Engaging the Grey Matter
|
Monkey puzzle in the wrong place |
An old rant of mine concentrates on the lack of creative thought that goes into a lot of gardens; Most people spend much time looking at the way the living room is set out, giving careful consideration to the ease of viewing the telly (for many years now the usurper of the fireplace as the main focal point of the room), the way the curtains match the carpet, the placing of pictures and so on. Then they get to the garden and this suddenly becomes the territory of the expert, with the average Joe thinking of himself as out of his depth because he doesn't know any Latin names (don't worry, Mr Gove will put it back in the National Curriculum) and relapsing into the 'see what next door's done with it' method. This leads to a monotonous continuity of square front lawns. These are surrounded by beds occupied by black-spot infested roses subtended by the occasional bedding plant and a lot of bare soil which may as well have a sign up saying 'vacancies - weeds welcome'.
My point is that many elements of planning the garden are exactly the same as planning inside the house.
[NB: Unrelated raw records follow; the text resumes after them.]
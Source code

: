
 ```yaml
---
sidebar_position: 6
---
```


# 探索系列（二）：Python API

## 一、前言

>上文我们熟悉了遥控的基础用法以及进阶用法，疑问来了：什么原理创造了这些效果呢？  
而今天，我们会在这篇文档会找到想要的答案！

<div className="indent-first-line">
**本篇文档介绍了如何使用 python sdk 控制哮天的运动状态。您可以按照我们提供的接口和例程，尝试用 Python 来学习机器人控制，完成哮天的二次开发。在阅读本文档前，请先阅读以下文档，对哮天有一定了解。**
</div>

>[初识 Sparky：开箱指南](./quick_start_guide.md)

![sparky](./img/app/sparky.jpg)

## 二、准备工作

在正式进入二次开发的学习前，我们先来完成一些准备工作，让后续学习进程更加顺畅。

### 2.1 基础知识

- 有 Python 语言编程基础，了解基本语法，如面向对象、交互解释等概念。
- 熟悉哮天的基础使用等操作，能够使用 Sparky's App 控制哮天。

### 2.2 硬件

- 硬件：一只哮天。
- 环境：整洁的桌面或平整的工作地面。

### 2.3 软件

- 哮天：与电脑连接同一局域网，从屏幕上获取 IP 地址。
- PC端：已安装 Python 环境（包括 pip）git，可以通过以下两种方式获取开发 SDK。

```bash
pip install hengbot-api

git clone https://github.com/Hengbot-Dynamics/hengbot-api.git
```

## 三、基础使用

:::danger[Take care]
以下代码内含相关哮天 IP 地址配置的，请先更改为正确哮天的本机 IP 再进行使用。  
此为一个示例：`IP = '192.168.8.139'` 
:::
It comes down to common sense: if we want plants for winter interest they are best enjoyed when positioned in full view of the house because weather often keeps us in at that time of year; if we leave areas of bare earth in the beds, weeds are going to move in; a graceful curve to the edge of the beds is more satisfying than the neighbour's straight edges; a thoughtfully placed tree or shrub can hide an eyesore. See? - it's not rocket science, is it? Any fool can manage the basics, with results that encourage further exploration.
|
Leyland cypress can get out of hand |
Avoiding pitfalls is often easier than you think ('think' being the operative word). It may seem a good idea to put a monkey puzzle tree in your ten foot front garden but THINK! it's a tree and, guess what, trees get big. That particular one can get to 80ft. high, with a spread of 30ft. The only possible justifications for planting it in such a daft place are
a. you are so old you will snuff it before the living room goes dark or
b.you intend to sell the house (preferably to someone you don't like) before that eventuality. THINK before you plant a leyland cypress hedge - they are excellent for that function but, at the end of the day, they are trees and will need regular clipping. The plant gets a bad press but it's the silly bugger who plants it then goes away who really deserves it. On the other hand, it pays to be aware that you can be too enthusiastic about cutting back a hedge of this sort: it won't regenerate from old wood, so if you go too far, you end up losing any privacy it provided, create brown, unattractive patches, or, more extremely, killing it. The answer is to prune it little and often. If that's going to take up too much time, plant something slower growing, like box or holly.
|
Narrowing grass walkway at Hidcote |
There are techniques for making an area look bigger than it is: I was at Hidcote Manor a couple of weeks ago and here a grass sward between an avenue of trees has been made to look more impressive by planting the trees gradually closer together towards one end, creating the illusion of distance. The effect can be improved further by employing dwarves to walk around at the far end. If you don't happen to have a manor, you can replicate the idea by making your borders wider at one end of the garden than at the other. Curving the edges, replacing the common, boring, straight line, gives the eye further to travel and the simple practise of planting stronger colours close to the main viewing point, and more pastely shades further away adds to this effect. Taking chunks out of an existing lawn in order to create curves can seem a bit daunting at first. The job can be messed up by making them too small so that, when you stand back, they are over- busy, resembling the serrations of a knife edge. To get round this, lay a hosepipe or washing line where you are going to remove the turf, then step to the end of the garden to check the foreshortening effect. Keep adjusting this till you are happy, then spade out the scallops secure in the knowledge that it'll look right. I would suggest that blokes don't mention the washing line bit to their wives - I found they can be touchy about such things.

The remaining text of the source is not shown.